Partnership

Mike or Penny Novack stepbystepfarm at mtdata.com
Thu Dec 3 17:02:03 EST 2009


Jason Dunham wrote:

>I am using GnuCash 2.2.9 for a partnership (co-ownership of real estate).
> For the most part, it is going fine, and I really like GC.
>
>Sometimes the partners have to kick in money (repairs, mortgage), and
>sometimes they get money back (rents, reimbursements).
>
>I am treating each partner as a customer, and trying to use invoicing and
>accounts receivable to track how much each partner owes.  I am currently
>using a separate accounts receivable sub-account for each partner.
>
>I can issue charges on an invoice and receive payments, and it shows up on
>the customer report, which is pretty nice, but it doesn't do everything.
>
>  
>
The place to start is with an "Accounting for Partnerships 101" sort of 
book.
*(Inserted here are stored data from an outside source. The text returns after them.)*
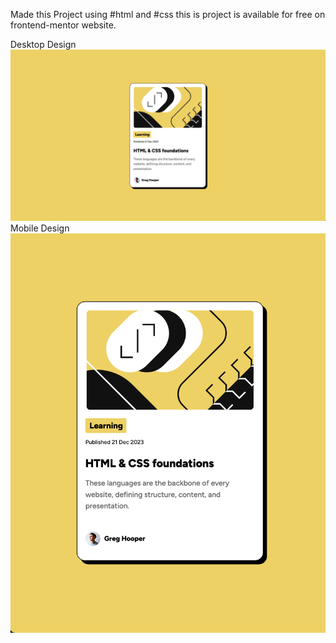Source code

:Made this Project using #html and #css this is project is available for free on frontend-mentor website.

Desktop Design
![Alt text](assets/Desktop.png)
Mobile Design
![Alt text](assets/Mobile.png)
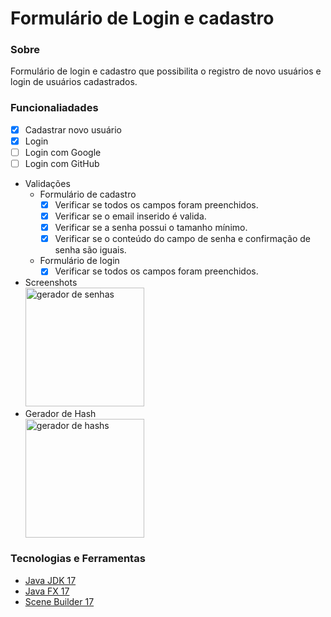 # Formulário de Login e cadastro

### Sobre
  <p>
   Formulário de login e cadastro que possibilita o registro de novo usuários e login de usuários cadastrados. 
  </p>

### Funcionaliadades
- [x] Cadastrar novo usuário 
- [x] Login
- [ ] Login com Google
- [ ] Login com GitHub

- Validações
  - Formulário de cadastro
    - [x] Verificar se todos os campos foram preenchidos.
    - [x] Verificar se o email inserido é valida.
    - [x] Verificar se a senha possui o tamanho mínimo.
    - [x] Verificar se o conteúdo do campo de senha e confirmação de senha são iguais.
  - Formulário de login
    - [x] Verificar se todos os campos foram preenchidos.
  
- Screenshots<br>
  <div align="left">
    <img alt=" gerador de senhas" width="190px" name="gerador de senhas" src="./readme/gifs/password_screen.gif"/>&nbsp;&nbsp;&nbsp;&nbsp;&nbsp;&nbsp;&nbsp;&nbsp;
  </div>
- Gerador de Hash<br>
  <div align="left">
    <img alt="gerador de hashs" width="190px" name="gerador de hashs" src="./readme/gifs/hash_screen.gif"/>
  </div>

### Tecnologias e Ferramentas 
- <a href="https://www.oracle.com/java/technologies/javase/jdk17-archive-downloads.html" >Java JDK 17</a>
- <a href="https://gluonhq.com/products/javafx/" >Java FX 17</a>
- <a href="https://gluonhq.com/products/scene-builder/#download" >Scene Builder 17</a>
The problem I see with the way you are doing it is that a partner 
COULD also be a "customer" of the partnership. Same person but a 
different business relationship.

Normally with partnerships paying in is an increase in investment, 
paying out a withdrawal of investment (hopefully there were profits so 
the total investment went up) and this done via "drawing" accounts. And 
"reimbursements" would be neither (you could set up accounts for 
liabilities to partners -- in addition to putting in money as per the 
partnership agreement a partner might loan* the partnership money). But 
that's just from memory and keep in mind that I am not an accountant.

Michael D Novack, FLMI

* be careful -- you might need to be able to treat this as a loan for 
internal to the partnership accounting but to the outside world probably 
is not. The rest of the world isn't bound by the agreements between 
partners and courts will treat this as just "this partner made a greater 
investment" should things go south.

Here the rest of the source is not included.